Why Leaders Need Workforce Visibility: Lessons from Brazil's Largest Bank
by Lucas, SWE Technologist
In late 2025, Itau Unibanco—Brazil's largest private bank—made headlines when it terminated approximately 1,000 remote employees based on data from workforce analytics software. The bank had identified employees showing as little as 20% digital activity over four consecutive months while simultaneously logging overtime. The tool they used? xOne Cloud, developed by Brazilian technology company Arctica.
The case ignited fierce debate about employee monitoring, privacy, and workplace trust. But it also revealed something important: leaders who lack visibility into workforce activity are operating blind—unable to identify problems, protect their organizations, or support struggling employees before situations escalate.
The Visibility Gap in Modern Work
Remote and hybrid work created unprecedented flexibility. It also created unprecedented blind spots. When teams were physically present, managers had natural visibility into engagement, collaboration, and work patterns. That informal awareness disappeared when work moved home.
Most leaders now manage teams they rarely see in person.

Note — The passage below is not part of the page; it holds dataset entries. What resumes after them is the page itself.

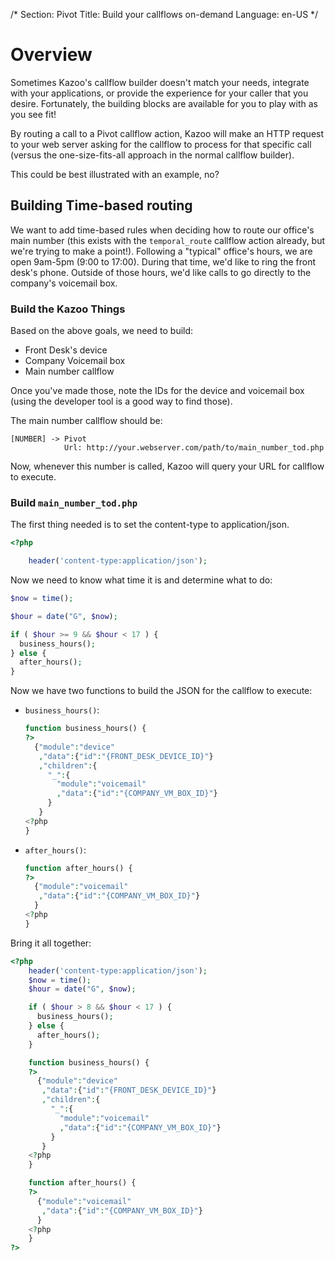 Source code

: /*
Section: Pivot
Title: Build your callflows on-demand
Language: en-US
*/

# Overview

Sometimes Kazoo's callflow builder doesn't match your needs, integrate with your applications, or provide the experience for your caller that you desire. Fortunately, the building blocks are available for you to play with as you see fit!

By routing a call to a Pivot callflow action, Kazoo will make an HTTP request to your web server asking for the callflow to process for that specific call (versus the one-size-fits-all approach in the normal callflow builder).

This could be best illustrated with an example, no?

## Building Time-based routing

We want to add time-based rules when deciding how to route our office's main number (this exists with the `temporal_route` callflow action already, but we're trying to make a point!). Following a "typical" office's hours, we are open 9am-5pm (9:00 to 17:00). During that time, we'd like to ring the front desk's phone. Outside of those hours, we'd like calls to go directly to the company's voicemail box.

### Build the Kazoo Things

Based on the above goals, we need to build:

* Front Desk's device
* Company Voicemail box
* Main number callflow

Once you've made those, note the IDs for the device and voicemail box (using the developer tool is a good way to find those).

The main number callflow should be:

```
[NUMBER] -> Pivot
            Url: http://your.webserver.com/path/to/main_number_tod.php
```

Now, whenever this number is called, Kazoo will query your URL for callflow to execute.

### Build `main_number_tod.php`

The first thing needed is to set the content-type to application/json.

```php
<?php

    header('content-type:application/json');
```

Now we need to know what time it is and determine what to do:

```php
$now = time();

$hour = date("G", $now);

if ( $hour >= 9 && $hour < 17 ) {
  business_hours();
} else {
  after_hours();
}
```

Now we have two functions to build the JSON for the callflow to execute:

* `business_hours()`:
    ```php
    function business_hours() {
    ?>
      {"module":"device"
       ,"data":{"id":"{FRONT_DESK_DEVICE_ID}"}
       ,"children":{
         "_":{
           "module":"voicemail"
           ,"data":{"id":"{COMPANY_VM_BOX_ID}"}
         }
       }
    <?php
    }
    ```

* `after_hours()`:
    ```php
    function after_hours() {
    ?>
      {"module":"voicemail"
       ,"data":{"id":"{COMPANY_VM_BOX_ID}"}
      }
    <?php
    }
    ```

Bring it all together:

```php
<?php
    header('content-type:application/json');
    $now = time();
    $hour = date("G", $now);

    if ( $hour > 8 && $hour < 17 ) {
      business_hours();
    } else {
      after_hours();
    }

    function business_hours() {
    ?>
      {"module":"device"
       ,"data":{"id":"{FRONT_DESK_DEVICE_ID}"}
       ,"children":{
         "_":{
           "module":"voicemail"
           ,"data":{"id":"{COMPANY_VM_BOX_ID}"}
         }
       }
    <?php
    }

    function after_hours() {
    ?>
      {"module":"voicemail"
       ,"data":{"id":"{COMPANY_VM_BOX_ID}"}
      }
    <?php
    }
?>
```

They approve timesheets without context. They evaluate performance based on outputs that may lag problems by months. They discover policy violations only when damage is done.

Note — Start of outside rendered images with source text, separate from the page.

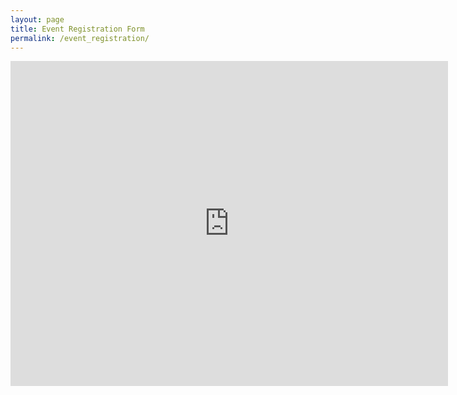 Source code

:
 ```yaml
---
layout: page
title: Event Registration Form
permalink: /event_registration/
---
```

<iframe src="https://docs.google.com/forms/d/e/1FAIpQLSfZFuvxST9qbOVK8rXtJcZUGpw_tgVliA6wDvnRZo9RZTUGjg/viewform?embedded=true" width="700" height="520" frameborder="0" marginheight="0" marginwidth="0">Loading...</iframe>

This isn't about distrust—it's about responsibility. Leaders are accountable for productivity, compliance, policy enforcement, and employee wellbeing. Meeting those responsibilities without visibility is impossible.
What xOne Cloud Actually Does
xOne Cloud is a workforce analytics platform developed by Arctica, a Brazilian technology company specializing in endpoint observability and user experience analytics. The platform provides comprehensive visibility into how employees interact with corporate technology.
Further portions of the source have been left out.